Receptionists and switchboard operators greet clients and visitors, in person or on the phone. They then direct the person to the most appropriate person or department for their needs. Often, the job of receptionist is not limited to reception duties. An increasing number of employers want to have a receptionist able to perform basic secretarial tasks. Since receptionists are usually the first person that customers meet, it is important for the first impression to be the right one.
MAIN RECEPTIONIST DUTIES
- Greet visitors and customers
- Answer the phone and screen calls
- Guide callers to the right person or department
- Take down and forward messages
- Provide information (e.g. brochures, pamphlets)

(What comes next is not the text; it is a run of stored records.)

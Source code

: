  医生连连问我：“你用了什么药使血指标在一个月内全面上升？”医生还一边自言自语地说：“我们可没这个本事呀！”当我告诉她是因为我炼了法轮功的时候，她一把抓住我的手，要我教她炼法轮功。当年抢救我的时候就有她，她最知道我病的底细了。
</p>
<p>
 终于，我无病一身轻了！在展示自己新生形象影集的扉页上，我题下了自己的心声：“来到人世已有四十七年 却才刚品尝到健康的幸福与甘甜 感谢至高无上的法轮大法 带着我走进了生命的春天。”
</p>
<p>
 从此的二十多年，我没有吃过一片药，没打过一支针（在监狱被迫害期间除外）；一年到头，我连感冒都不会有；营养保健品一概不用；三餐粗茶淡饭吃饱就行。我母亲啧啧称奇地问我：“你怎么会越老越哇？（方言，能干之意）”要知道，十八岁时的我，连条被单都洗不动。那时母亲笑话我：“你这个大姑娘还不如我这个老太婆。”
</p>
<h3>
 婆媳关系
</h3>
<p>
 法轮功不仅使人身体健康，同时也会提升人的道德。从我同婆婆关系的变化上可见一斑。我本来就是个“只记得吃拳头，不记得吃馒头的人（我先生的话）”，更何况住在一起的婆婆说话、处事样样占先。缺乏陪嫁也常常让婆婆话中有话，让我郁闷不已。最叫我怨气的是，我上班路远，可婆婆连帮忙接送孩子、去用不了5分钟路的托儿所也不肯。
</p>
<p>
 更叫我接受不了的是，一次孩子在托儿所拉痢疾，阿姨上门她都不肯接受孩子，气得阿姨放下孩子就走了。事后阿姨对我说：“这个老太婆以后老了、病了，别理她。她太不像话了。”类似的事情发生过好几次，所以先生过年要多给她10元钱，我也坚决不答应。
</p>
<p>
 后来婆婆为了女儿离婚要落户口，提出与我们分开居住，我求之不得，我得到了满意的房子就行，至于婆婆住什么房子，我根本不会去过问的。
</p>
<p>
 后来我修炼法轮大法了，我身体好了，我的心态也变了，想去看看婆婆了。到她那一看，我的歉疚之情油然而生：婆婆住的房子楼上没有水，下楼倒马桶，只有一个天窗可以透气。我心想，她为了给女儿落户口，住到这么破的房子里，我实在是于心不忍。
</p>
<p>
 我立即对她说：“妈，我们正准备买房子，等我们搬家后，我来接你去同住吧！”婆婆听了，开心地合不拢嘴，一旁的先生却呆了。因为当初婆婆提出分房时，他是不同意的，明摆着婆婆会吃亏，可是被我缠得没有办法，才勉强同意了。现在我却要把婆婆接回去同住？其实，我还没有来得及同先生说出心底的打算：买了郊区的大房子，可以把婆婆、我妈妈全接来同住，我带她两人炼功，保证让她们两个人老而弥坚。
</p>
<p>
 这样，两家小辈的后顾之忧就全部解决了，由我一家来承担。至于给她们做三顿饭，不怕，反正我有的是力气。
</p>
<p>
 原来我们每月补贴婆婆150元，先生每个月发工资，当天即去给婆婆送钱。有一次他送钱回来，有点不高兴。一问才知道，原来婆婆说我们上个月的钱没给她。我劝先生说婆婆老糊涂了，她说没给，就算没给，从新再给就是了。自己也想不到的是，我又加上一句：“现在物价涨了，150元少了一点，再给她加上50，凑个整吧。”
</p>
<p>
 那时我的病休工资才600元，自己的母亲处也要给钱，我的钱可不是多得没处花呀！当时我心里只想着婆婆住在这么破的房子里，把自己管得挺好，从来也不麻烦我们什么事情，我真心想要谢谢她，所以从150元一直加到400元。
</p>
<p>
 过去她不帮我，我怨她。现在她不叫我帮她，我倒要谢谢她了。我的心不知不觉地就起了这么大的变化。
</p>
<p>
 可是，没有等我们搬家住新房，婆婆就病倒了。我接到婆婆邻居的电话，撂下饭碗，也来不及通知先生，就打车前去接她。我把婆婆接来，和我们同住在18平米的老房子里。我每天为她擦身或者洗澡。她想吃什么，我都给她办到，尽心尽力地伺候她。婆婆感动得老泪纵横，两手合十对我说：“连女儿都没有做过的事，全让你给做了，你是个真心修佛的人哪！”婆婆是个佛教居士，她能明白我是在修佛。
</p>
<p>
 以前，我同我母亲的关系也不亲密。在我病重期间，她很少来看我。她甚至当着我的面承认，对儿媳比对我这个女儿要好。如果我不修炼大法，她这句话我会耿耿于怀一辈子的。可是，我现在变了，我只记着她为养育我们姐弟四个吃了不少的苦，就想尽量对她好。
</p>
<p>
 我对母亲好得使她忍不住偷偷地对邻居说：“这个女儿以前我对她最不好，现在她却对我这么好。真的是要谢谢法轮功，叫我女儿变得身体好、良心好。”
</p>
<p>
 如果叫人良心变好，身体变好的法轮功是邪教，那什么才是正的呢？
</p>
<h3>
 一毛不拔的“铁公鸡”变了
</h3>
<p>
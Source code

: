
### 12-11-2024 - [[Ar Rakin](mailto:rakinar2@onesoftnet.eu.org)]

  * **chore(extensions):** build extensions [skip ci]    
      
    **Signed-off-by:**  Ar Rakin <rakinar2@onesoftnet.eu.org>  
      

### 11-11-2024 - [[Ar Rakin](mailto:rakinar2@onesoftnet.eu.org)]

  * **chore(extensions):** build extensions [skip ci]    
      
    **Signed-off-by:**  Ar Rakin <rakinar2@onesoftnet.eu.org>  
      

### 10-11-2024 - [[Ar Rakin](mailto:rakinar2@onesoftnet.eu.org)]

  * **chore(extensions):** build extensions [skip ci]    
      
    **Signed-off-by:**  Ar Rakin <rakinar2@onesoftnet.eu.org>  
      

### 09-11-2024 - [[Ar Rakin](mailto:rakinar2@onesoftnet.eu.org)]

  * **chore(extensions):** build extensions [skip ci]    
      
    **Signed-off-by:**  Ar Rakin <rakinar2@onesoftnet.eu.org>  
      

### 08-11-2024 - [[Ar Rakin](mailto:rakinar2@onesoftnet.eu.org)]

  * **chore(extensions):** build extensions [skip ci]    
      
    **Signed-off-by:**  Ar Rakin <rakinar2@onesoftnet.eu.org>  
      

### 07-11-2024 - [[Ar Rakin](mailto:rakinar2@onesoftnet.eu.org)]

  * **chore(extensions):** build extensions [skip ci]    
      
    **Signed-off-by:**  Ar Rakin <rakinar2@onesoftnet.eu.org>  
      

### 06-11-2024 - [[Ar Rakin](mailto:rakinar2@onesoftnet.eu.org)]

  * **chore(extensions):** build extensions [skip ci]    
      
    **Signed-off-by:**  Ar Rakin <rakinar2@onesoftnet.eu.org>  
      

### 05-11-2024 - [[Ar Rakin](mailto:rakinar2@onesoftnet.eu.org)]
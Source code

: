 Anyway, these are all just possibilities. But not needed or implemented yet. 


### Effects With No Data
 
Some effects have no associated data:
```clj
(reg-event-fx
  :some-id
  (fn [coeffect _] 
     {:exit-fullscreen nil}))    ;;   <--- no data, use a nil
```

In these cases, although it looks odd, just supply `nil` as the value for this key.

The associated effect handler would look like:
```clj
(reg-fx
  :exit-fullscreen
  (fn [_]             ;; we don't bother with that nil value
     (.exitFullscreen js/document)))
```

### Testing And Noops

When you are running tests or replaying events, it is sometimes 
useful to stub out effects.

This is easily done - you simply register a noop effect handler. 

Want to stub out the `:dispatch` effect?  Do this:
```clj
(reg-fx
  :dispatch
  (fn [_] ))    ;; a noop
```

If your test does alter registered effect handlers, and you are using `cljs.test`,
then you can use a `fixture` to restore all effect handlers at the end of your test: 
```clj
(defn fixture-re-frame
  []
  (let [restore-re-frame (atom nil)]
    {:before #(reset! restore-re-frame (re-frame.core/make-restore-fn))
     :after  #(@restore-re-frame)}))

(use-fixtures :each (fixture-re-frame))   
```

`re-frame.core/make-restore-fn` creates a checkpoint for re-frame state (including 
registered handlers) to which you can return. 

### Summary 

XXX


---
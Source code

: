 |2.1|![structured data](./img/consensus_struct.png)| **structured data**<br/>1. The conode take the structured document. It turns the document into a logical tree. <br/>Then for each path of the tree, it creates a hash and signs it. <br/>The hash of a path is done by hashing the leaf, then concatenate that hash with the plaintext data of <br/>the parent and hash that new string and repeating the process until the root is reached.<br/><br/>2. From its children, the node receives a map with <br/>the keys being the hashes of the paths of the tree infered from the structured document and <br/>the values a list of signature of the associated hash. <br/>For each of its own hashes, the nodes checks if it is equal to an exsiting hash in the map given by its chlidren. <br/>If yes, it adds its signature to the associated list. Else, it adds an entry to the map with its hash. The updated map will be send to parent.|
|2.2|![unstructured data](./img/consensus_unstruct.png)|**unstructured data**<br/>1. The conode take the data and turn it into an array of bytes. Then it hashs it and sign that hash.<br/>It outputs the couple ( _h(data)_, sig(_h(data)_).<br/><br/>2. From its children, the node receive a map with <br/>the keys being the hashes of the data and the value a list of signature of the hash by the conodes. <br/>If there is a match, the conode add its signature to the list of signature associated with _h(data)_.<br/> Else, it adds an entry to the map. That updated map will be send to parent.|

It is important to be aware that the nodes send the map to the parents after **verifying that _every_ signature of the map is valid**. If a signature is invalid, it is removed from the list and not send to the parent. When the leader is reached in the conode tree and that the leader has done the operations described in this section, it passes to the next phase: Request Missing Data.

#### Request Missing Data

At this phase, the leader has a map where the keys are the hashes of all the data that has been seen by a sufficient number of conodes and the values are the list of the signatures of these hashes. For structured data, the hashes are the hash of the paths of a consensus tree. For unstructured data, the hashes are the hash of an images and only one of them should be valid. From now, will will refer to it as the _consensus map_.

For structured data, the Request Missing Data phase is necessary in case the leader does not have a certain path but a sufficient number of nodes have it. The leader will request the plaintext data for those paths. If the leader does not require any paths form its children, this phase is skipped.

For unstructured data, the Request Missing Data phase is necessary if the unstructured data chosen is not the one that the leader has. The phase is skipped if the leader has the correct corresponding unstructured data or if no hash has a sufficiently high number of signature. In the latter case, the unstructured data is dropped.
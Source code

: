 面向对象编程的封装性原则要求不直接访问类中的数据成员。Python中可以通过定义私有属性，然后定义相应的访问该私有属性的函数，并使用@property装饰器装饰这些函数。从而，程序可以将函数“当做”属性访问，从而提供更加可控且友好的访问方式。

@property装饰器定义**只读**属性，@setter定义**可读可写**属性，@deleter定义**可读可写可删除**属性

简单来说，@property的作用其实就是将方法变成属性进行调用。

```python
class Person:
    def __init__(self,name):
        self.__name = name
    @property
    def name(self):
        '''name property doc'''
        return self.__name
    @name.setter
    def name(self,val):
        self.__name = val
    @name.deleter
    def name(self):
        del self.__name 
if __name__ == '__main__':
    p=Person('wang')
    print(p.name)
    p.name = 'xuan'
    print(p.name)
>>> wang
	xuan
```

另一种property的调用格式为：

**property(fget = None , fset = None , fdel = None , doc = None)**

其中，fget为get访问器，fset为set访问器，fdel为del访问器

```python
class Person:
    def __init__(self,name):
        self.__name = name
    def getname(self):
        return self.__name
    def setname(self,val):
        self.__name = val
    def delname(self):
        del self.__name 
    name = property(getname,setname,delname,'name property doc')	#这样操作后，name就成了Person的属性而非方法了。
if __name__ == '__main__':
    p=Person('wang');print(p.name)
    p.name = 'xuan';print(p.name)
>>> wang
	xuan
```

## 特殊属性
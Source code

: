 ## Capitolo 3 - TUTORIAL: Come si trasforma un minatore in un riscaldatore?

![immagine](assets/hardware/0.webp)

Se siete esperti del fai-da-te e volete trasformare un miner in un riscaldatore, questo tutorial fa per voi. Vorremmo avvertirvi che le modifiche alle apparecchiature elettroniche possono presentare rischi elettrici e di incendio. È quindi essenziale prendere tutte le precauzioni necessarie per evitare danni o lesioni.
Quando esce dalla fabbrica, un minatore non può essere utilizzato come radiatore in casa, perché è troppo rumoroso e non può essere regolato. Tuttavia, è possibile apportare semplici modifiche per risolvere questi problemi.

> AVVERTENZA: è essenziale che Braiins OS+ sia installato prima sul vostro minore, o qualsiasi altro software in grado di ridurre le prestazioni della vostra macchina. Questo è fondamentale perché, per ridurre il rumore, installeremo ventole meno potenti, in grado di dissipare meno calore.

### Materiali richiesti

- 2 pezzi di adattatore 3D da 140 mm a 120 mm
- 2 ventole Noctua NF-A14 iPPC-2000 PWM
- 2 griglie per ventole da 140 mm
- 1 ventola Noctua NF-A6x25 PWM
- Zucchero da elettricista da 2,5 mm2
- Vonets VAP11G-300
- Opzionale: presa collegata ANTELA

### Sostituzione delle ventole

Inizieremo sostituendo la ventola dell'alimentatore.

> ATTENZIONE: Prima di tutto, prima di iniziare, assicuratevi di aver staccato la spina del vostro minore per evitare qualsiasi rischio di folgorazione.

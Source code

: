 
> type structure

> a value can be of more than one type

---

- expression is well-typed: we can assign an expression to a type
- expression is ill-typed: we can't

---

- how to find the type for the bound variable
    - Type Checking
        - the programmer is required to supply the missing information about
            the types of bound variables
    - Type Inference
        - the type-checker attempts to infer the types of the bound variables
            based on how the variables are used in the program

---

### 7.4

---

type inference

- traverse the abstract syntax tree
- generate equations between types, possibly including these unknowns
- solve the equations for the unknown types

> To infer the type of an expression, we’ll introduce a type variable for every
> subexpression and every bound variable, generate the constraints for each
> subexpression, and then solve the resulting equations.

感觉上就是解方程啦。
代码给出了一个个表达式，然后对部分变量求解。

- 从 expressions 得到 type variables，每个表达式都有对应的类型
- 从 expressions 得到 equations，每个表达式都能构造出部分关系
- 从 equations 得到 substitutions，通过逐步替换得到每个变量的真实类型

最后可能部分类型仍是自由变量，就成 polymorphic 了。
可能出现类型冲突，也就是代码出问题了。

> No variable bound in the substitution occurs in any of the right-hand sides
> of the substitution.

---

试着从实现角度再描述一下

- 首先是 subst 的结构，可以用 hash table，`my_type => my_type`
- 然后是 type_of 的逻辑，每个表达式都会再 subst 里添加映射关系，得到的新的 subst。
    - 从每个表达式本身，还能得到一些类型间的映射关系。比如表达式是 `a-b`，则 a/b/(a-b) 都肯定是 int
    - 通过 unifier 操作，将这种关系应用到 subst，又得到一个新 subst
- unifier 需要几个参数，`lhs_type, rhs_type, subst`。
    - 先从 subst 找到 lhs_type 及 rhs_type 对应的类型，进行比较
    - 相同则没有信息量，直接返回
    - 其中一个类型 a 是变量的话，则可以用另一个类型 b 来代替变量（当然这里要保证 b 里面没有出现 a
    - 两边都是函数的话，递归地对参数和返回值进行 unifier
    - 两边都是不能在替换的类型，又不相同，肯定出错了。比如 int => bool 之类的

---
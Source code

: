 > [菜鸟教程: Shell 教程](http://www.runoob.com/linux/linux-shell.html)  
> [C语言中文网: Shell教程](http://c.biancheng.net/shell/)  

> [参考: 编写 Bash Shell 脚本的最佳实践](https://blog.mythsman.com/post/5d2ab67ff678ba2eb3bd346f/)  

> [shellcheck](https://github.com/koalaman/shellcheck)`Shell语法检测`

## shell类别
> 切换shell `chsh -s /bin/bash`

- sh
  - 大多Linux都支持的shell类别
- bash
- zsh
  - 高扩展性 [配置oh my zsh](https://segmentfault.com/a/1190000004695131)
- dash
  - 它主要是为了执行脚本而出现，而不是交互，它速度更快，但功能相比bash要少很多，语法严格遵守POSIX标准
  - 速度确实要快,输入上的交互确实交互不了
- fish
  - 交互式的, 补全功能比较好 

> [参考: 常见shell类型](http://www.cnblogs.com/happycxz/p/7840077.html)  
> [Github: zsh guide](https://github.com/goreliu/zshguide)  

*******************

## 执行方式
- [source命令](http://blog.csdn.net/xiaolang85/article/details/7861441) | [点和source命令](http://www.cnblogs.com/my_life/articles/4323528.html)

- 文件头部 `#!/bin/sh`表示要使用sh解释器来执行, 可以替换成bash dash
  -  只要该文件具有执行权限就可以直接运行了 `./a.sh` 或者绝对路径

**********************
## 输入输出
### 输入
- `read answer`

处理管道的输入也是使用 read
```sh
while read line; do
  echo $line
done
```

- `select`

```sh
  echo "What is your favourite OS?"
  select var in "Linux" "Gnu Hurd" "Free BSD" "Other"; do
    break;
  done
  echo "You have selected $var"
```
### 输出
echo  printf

MAIN SECRETARY/RECEPTIONIST DUTIES
- Secretary/receptionists have the responsibilities of a receptionist and the duties of a secretary. Generally found in small companies, secretary-receptionists can also work for large companies, where their secretarial work is similar to that of an office clerk. In addition to the duties of a receptionist, they also
- Receive and distribute mail
- Manage conference rooms
- Supervise office maintenance
- Receive payments and make out receipts
- Update the book of accounts and various databases
- Assist with billing
Receptionists should have a high school diploma at a minimum. Employers may require a diploma in office administration or a related field for secretary/receptionists. Equivalencies in terms of work experience are allowed depending on the employer.
- Proficient in office systems software
- Thoroughly fluent in French and English
- Knowledge of your sector
- Good typing skills
- Nicely turned-out
- Good interpersonal skills
With motivation and internal promotions and/or through internal or external training, receptionists can become secretaries, and eventually, executive secretaries.